Go line by line through the records and tally those that include "mscom". Respond with the tally only.

╭─ Exercise input

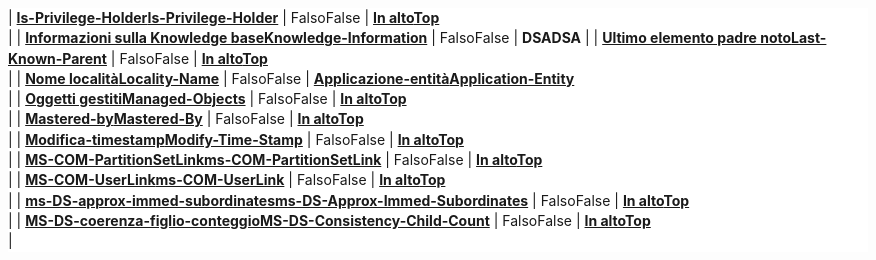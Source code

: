 | [<span data-ttu-id="bac3b-503">**Is-Privilege-Holder**</span><span class="sxs-lookup"><span data-stu-id="bac3b-503">**Is-Privilege-Holder**</span></span>](a-isprivilegeholder.md)                          | <span data-ttu-id="bac3b-504">Falso</span><span class="sxs-lookup"><span data-stu-id="bac3b-504">False</span></span>     | [<span data-ttu-id="bac3b-505">**In alto**</span><span class="sxs-lookup"><span data-stu-id="bac3b-505">**Top**</span></span>](c-top.md)<br/>                                                              |
| [<span data-ttu-id="bac3b-506">**Informazioni sulla Knowledge base**</span><span class="sxs-lookup"><span data-stu-id="bac3b-506">**Knowledge-Information**</span></span>](a-knowledgeinformation.md)                     | <span data-ttu-id="bac3b-507">Falso</span><span class="sxs-lookup"><span data-stu-id="bac3b-507">False</span></span>     | <span data-ttu-id="bac3b-508">**DSA**</span><span class="sxs-lookup"><span data-stu-id="bac3b-508">**DSA**</span></span>                                                                                      |
| [<span data-ttu-id="bac3b-509">**Ultimo elemento padre noto**</span><span class="sxs-lookup"><span data-stu-id="bac3b-509">**Last-Known-Parent**</span></span>](a-lastknownparent.md)                              | <span data-ttu-id="bac3b-510">Falso</span><span class="sxs-lookup"><span data-stu-id="bac3b-510">False</span></span>     | [<span data-ttu-id="bac3b-511">**In alto**</span><span class="sxs-lookup"><span data-stu-id="bac3b-511">**Top**</span></span>](c-top.md)<br/>                                                              |
| [<span data-ttu-id="bac3b-512">**Nome località**</span><span class="sxs-lookup"><span data-stu-id="bac3b-512">**Locality-Name**</span></span>](a-l.md)                                                | <span data-ttu-id="bac3b-513">Falso</span><span class="sxs-lookup"><span data-stu-id="bac3b-513">False</span></span>     | [<span data-ttu-id="bac3b-514">**Applicazione-entità**</span><span class="sxs-lookup"><span data-stu-id="bac3b-514">**Application-Entity**</span></span>](c-applicationentity.md)<br/>                                 |
| [<span data-ttu-id="bac3b-515">**Oggetti gestiti**</span><span class="sxs-lookup"><span data-stu-id="bac3b-515">**Managed-Objects**</span></span>](a-managedobjects.md)                                 | <span data-ttu-id="bac3b-516">Falso</span><span class="sxs-lookup"><span data-stu-id="bac3b-516">False</span></span>     | [<span data-ttu-id="bac3b-517">**In alto**</span><span class="sxs-lookup"><span data-stu-id="bac3b-517">**Top**</span></span>](c-top.md)<br/>                                                              |
| [<span data-ttu-id="bac3b-518">**Mastered-by**</span><span class="sxs-lookup"><span data-stu-id="bac3b-518">**Mastered-By**</span></span>](a-masteredby.md)                                         | <span data-ttu-id="bac3b-519">Falso</span><span class="sxs-lookup"><span data-stu-id="bac3b-519">False</span></span>     | [<span data-ttu-id="bac3b-520">**In alto**</span><span class="sxs-lookup"><span data-stu-id="bac3b-520">**Top**</span></span>](c-top.md)<br/>                                                              |
| [<span data-ttu-id="bac3b-521">**Modifica-timestamp**</span><span class="sxs-lookup"><span data-stu-id="bac3b-521">**Modify-Time-Stamp**</span></span>](a-modifytimestamp.md)                              | <span data-ttu-id="bac3b-522">Falso</span><span class="sxs-lookup"><span data-stu-id="bac3b-522">False</span></span>     | [<span data-ttu-id="bac3b-523">**In alto**</span><span class="sxs-lookup"><span data-stu-id="bac3b-523">**Top**</span></span>](c-top.md)<br/>                                                              |
| [<span data-ttu-id="bac3b-524">**MS-COM-PartitionSetLink**</span><span class="sxs-lookup"><span data-stu-id="bac3b-524">**ms-COM-PartitionSetLink**</span></span>](a-mscom-partitionsetlink.md)                 | <span data-ttu-id="bac3b-525">Falso</span><span class="sxs-lookup"><span data-stu-id="bac3b-525">False</span></span>     | [<span data-ttu-id="bac3b-526">**In alto**</span><span class="sxs-lookup"><span data-stu-id="bac3b-526">**Top**</span></span>](c-top.md)<br/>                                                              |
| [<span data-ttu-id="bac3b-527">**MS-COM-UserLink**</span><span class="sxs-lookup"><span data-stu-id="bac3b-527">**ms-COM-UserLink**</span></span>](a-mscom-userlink.md)                                 | <span data-ttu-id="bac3b-528">Falso</span><span class="sxs-lookup"><span data-stu-id="bac3b-528">False</span></span>     | [<span data-ttu-id="bac3b-529">**In alto**</span><span class="sxs-lookup"><span data-stu-id="bac3b-529">**Top**</span></span>](c-top.md)<br/>                                                              |
| [<span data-ttu-id="bac3b-530">**ms-DS-approx-immed-subordinates**</span><span class="sxs-lookup"><span data-stu-id="bac3b-530">**ms-DS-Approx-Immed-Subordinates**</span></span>](a-msds-approx-immed-subordinates.md) | <span data-ttu-id="bac3b-531">Falso</span><span class="sxs-lookup"><span data-stu-id="bac3b-531">False</span></span>     | [<span data-ttu-id="bac3b-532">**In alto**</span><span class="sxs-lookup"><span data-stu-id="bac3b-532">**Top**</span></span>](c-top.md)<br/>                                                              |
| [<span data-ttu-id="bac3b-533">**MS-DS-coerenza-figlio-conteggio**</span><span class="sxs-lookup"><span data-stu-id="bac3b-533">**MS-DS-Consistency-Child-Count**</span></span>](a-ms-ds-consistencychildcount.md)      | <span data-ttu-id="bac3b-534">Falso</span><span class="sxs-lookup"><span data-stu-id="bac3b-534">False</span></span>     | [<span data-ttu-id="bac3b-535">**In alto**</span><span class="sxs-lookup"><span data-stu-id="bac3b-535">**Top**</span></span>](c-top.md)<br/>                                                              |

╰─

> **Answer to the exercise**
2